Stored data entries
---+---

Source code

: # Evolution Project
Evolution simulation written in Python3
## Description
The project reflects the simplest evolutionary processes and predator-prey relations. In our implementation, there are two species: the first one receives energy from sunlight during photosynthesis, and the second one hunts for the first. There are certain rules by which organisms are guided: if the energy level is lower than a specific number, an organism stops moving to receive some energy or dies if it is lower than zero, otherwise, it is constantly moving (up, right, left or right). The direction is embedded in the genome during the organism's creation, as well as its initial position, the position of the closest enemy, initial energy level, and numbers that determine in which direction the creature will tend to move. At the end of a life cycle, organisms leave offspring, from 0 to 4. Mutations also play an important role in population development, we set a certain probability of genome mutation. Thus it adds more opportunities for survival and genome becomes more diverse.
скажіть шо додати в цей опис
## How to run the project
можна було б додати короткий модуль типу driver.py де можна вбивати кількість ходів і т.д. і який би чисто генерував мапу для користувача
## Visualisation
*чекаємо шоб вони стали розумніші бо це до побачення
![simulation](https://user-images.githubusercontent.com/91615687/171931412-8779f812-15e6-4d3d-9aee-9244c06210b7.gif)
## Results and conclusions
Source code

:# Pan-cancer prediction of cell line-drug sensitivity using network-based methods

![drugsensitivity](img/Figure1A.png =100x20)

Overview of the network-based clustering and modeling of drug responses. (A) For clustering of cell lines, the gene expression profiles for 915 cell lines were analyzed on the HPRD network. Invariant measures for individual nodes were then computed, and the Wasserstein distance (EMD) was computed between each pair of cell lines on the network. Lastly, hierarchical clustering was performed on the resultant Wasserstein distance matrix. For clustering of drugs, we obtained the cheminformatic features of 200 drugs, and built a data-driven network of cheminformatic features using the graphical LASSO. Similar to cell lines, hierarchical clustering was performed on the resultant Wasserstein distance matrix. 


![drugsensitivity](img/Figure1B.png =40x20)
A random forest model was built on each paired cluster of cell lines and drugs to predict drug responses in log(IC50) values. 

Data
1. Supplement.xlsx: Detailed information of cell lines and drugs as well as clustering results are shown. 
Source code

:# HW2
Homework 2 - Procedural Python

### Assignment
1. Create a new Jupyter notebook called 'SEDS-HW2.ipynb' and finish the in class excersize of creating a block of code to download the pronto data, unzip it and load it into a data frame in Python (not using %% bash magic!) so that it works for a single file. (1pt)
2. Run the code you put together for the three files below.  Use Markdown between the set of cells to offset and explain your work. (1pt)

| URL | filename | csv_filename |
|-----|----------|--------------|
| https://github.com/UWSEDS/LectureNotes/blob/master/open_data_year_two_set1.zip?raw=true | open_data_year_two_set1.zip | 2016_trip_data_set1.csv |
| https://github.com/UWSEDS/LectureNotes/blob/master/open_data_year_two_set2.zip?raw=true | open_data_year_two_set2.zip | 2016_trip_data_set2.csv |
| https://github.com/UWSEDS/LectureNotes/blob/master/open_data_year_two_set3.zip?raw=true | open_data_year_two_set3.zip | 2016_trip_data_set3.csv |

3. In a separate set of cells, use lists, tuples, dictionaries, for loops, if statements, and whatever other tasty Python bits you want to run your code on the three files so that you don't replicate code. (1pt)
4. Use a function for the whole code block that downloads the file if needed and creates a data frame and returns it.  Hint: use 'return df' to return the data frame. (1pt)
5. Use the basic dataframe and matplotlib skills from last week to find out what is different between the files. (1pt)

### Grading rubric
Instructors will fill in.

---+---

## WHAT IS EXPECTED
Begin at the top of the records above and quote each line exactly, ending with the line that contains "## Description".

## OUTPUT OF THE EXERCISE
Source code

: # Evolution Project
Evolution simulation written in Python3
## Description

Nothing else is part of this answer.